### How to complete this task
Search the material for "with" and show all lines that contain it.

■ ■ ■ ■

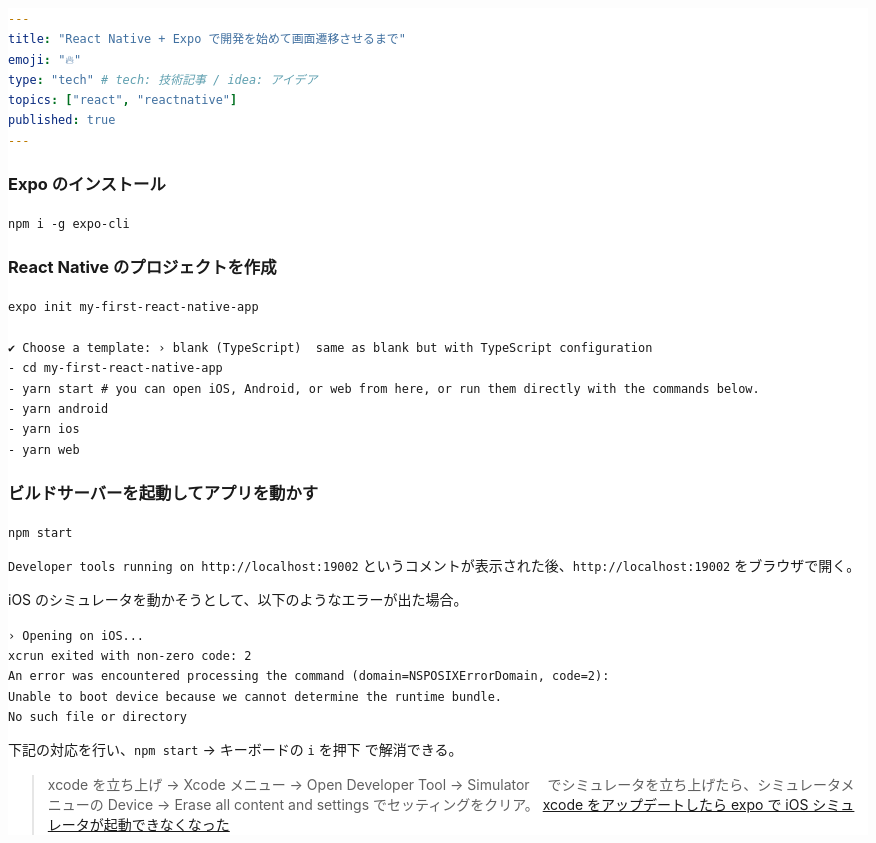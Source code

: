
 ```yaml
---
title: "React Native + Expo で開発を始めて画面遷移させるまで"
emoji: "🔥"
type: "tech" # tech: 技術記事 / idea: アイデア
topics: ["react", "reactnative"]
published: true
---
```


### Expo のインストール

```console
npm i -g expo-cli
```

### React Native のプロジェクトを作成

```console
expo init my-first-react-native-app

✔ Choose a template: › blank (TypeScript)  same as blank but with TypeScript configuration
- cd my-first-react-native-app
- yarn start # you can open iOS, Android, or web from here, or run them directly with the commands below.
- yarn android
- yarn ios
- yarn web
```

### ビルドサーバーを起動してアプリを動かす

```console
npm start
```

`Developer tools running on http://localhost:19002` というコメントが表示された後、`http://localhost:19002` をブラウザで開く。

iOS のシミュレータを動かそうとして、以下のようなエラーが出た場合。

```console
› Opening on iOS...
xcrun exited with non-zero code: 2
An error was encountered processing the command (domain=NSPOSIXErrorDomain, code=2):
Unable to boot device because we cannot determine the runtime bundle.
No such file or directory
```

下記の対応を行い、`npm start` → キーボードの `i` を押下 で解消できる。

> xcode を立ち上げ -> Xcode メニュー -> Open Developer Tool -> Simulator 　でシミュレータを立ち上げたら、シミュレータメニューの Device -> Erase all content and settings でセッティングをクリア。
> [xcode をアップデートしたら expo で iOS シミュレータが起動できなくなった](https://www.ok-data.com/entry/xcode%E3%82%92%E3%82%A2%E3%83%83%E3%83%97%E3%83%87%E3%83%BC%E3%83%88%E3%81%97%E3%81%9F%E3%82%89expo%E3%81%A7ios%E3%82%B7%E3%83%9F%E3%83%A5%E3%83%AC%E3%83%BC%E3%82%BF%E3%81%8C%E8%B5%B7%E5%8B%95/)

■ ■ ■ ■

### Response to this exercise
✔ Choose a template: › blank (TypeScript)  same as blank but with TypeScript configuration
- yarn start # you can open iOS, Android, or web from here, or run them directly with the commands below.
xcrun exited with non-zero code: 2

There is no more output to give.